:: PROVIDED INFORMATION ::

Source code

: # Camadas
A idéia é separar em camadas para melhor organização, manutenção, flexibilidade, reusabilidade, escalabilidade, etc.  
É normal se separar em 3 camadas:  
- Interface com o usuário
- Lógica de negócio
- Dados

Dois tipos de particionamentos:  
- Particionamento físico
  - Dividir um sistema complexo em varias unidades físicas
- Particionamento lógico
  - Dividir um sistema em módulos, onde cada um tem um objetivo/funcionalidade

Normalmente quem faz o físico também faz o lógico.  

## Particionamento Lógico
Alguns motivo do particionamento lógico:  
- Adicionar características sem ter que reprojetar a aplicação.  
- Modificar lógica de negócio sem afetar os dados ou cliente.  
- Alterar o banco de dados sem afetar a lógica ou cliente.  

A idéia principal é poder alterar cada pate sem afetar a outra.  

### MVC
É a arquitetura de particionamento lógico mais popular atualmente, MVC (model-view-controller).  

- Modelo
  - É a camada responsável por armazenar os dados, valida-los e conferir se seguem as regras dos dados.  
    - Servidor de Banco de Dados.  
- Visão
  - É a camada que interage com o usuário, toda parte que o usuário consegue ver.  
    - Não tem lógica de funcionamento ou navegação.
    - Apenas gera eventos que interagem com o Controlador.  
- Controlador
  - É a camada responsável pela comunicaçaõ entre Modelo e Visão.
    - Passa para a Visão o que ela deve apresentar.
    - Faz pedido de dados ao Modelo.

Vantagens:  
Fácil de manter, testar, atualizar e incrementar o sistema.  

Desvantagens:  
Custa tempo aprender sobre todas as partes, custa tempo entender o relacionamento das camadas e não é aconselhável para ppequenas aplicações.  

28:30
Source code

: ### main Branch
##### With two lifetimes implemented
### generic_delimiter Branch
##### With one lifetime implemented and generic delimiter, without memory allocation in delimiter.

:::

* [TO DO] Looking at the records above, work out how many lines include the string "separar". Give the number and nothing else.

* [OUTPUT FOR THIS EXERCISE] 2